Wormhole Filters: Caching Your Hash on Persistent Memory.
Hancheng Wang,Haipeng Dai,Rong Gu,Youyou Lu,Jiaqi Zheng,Jingsong Dai,Shusen Chen,Zhiyuan Chen,Shuaituan Li,Guihai Chen
DOI: https://doi.org/10.1145/3627703.3629590
2024-01-01
Abstract:Approximate membership query (AMQ) data structures can approximately determine whether an element is in the set with high efficiency. They are widely used in distributed systems, database systems, bioinformatics, IoT applications, data stream mining, etc. However, the memory consumption of AMQ data structures grows rapidly as the data scale grows, which limits the system's ability to process a massive amount of data.
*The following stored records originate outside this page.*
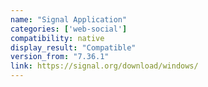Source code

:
 ```yaml
---
name: "Signal Application"
categories: ['web-social']
compatibility: native
display_result: "Compatible"
version_from: "7.36.1"
link: https://signal.org/download/windows/
---
```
The emerging persistent memory provides a close-to-DRAM access speed and terabyte-level capacity, facilitating AMQ data structures to handle massive data. Nevertheless, existing AMQ data structures perform poorly on persistent memory due to intensive random accesses and/or sequential writes. Therefore, we propose a novel AMQ data structure called wormhole filter, which achieves high performance on persistent memory by reducing random accesses and sequential writes. In addition, we reduce the number of log records for lower recovery overhead. Theoretical analysis and experimental results show that wormhole filters significantly outperform competitive state-of-the-art AMQ data structures. For example, wormhole filters achieve 23.26× insertion throughput, 1.98× positive lookup throughput, and 8.82× deletion throughput of the best competing baseline.